(Plain-text document sources)
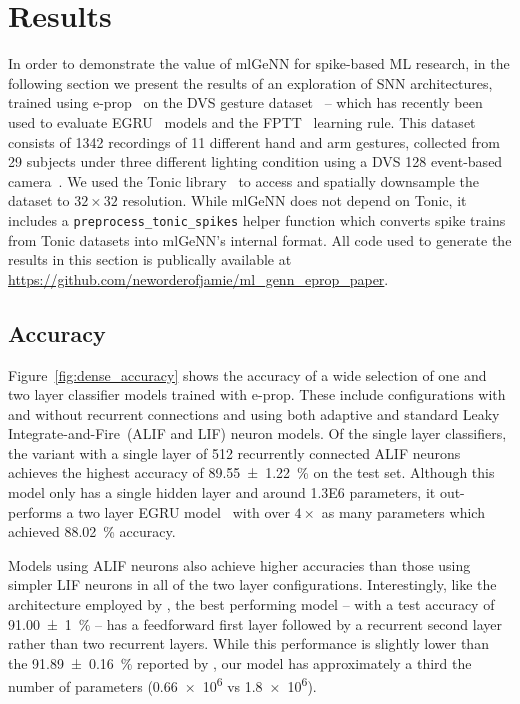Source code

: \documentclass[sigconf]{acmart}
\begin{document}
\section{Results}
In order to demonstrate the value of mlGeNN for spike-based ML research, in the following section we present the results of an exploration of SNN architectures, trained using e-prop~\citep{Bellec2020} on the DVS gesture dataset~\citep{amir_low_2017} -- which has recently been used to evaluate EGRU~\citep{subramoney2022egru} models and the FPTT~\citep{yin2021accurate} learning rule.
This dataset consists of \num{1342} recordings of \num{11} different hand and arm gestures, collected from \num{29} subjects under three different lighting condition using a DVS 128 event-based camera~\citep{lichtsteiner_128times128_2008}.
We used the Tonic library~\citep{lenz_gregor_2021_5079802} to access and spatially downsample the dataset to $32\times32$ resolution.
While mlGeNN does not depend on Tonic, it includes a \lstinline{preprocess_tonic_spikes} helper function which converts spike trains from Tonic datasets into mlGeNN's internal format.
All code used to generate the results in this section is publically available at \url{https://github.com/neworderofjamie/ml_genn_eprop_paper}.

\subsection{Accuracy}
Figure~\ref{fig:dense_accuracy} shows the accuracy of a wide selection of one and two layer classifier models trained with e-prop.
These include configurations with and without recurrent connections and using both adaptive and standard Leaky Integrate-and-Fire~(ALIF and LIF) neuron models.
Of the single layer classifiers, the variant with a single layer of 512 recurrently connected ALIF neurons achieves the highest accuracy of \SI{89.55 \pm 1.22}{\percent} on the test set.
Although this model only has a single hidden layer and around \num{1.3E6} parameters, it out-performs a two layer EGRU model~\citep{subramoney2022egru} with over $4\times$ as many parameters which achieved \SI{88.02}{\percent} accuracy.

Models using ALIF neurons also achieve higher accuracies than those using simpler LIF neurons in all of the two layer configurations.
Interestingly, like the architecture employed by \citet{yin2021accurate}, the best performing model -- with a test accuracy of \SI{91.00 \pm 1}{\percent} -- has a feedforward first layer followed by a recurrent second layer rather than two recurrent layers.
While this performance is slightly lower than the \SI{91.89 \pm 0.16}{\percent} reported by \citet{yin2021accurate}, our model has approximately a third the number of parameters (\num{0.66e6} vs \num{1.8e6}).
\end{document}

[Exercise] Transcribe the records word for word and include no pictures.

[Output]
Source code

: \documentclass[sigconf]{acmart}
\begin{document}
\section{Results}
In order to demonstrate the value of mlGeNN for spike-based ML research, in the following section we present the results of an exploration of SNN architectures, trained using e-prop~\citep{Bellec2020} on the DVS gesture dataset~\citep{amir_low_2017} -- which has recently been used to evaluate EGRU~\citep{subramoney2022egru} models and the FPTT~\citep{yin2021accurate} learning rule.
This dataset consists of \num{1342} recordings of \num{11} different hand and arm gestures, collected from \num{29} subjects under three different lighting condition using a DVS 128 event-based camera~\citep{lichtsteiner_128times128_2008}.
We used the Tonic library~\citep{lenz_gregor_2021_5079802} to access and spatially downsample the dataset to $32\times32$ resolution.
While mlGeNN does not depend on Tonic, it includes a \lstinline{preprocess_tonic_spikes} helper function which converts spike trains from Tonic datasets into mlGeNN's internal format.
All code used to generate the results in this section is publically available at \url{https://github.com/neworderofjamie/ml_genn_eprop_paper}.

\subsection{Accuracy}
Figure~\ref{fig:dense_accuracy} shows the accuracy of a wide selection of one and two layer classifier models trained with e-prop.
These include configurations with and without recurrent connections and using both adaptive and standard Leaky Integrate-and-Fire~(ALIF and LIF) neuron models.
Of the single layer classifiers, the variant with a single layer of 512 recurrently connected ALIF neurons achieves the highest accuracy of \SI{89.55 \pm 1.22}{\percent} on the test set.
Although this model only has a single hidden layer and around \num{1.3E6} parameters, it out-performs a two layer EGRU model~\citep{subramoney2022egru} with over $4\times$ as many parameters which achieved \SI{88.02}{\percent} accuracy.

Models using ALIF neurons also achieve higher accuracies than those using simpler LIF neurons in all of the two layer configurations.
Interestingly, like the architecture employed by \citet{yin2021accurate}, the best performing model -- with a test accuracy of \SI{91.00 \pm 1}{\percent} -- has a feedforward first layer followed by a recurrent second layer rather than two recurrent layers.
While this performance is slightly lower than the \SI{91.89 \pm 0.16}{\percent} reported by \citet{yin2021accurate}, our model has approximately a third the number of parameters (\num{0.66e6} vs \num{1.8e6}).
\end{document}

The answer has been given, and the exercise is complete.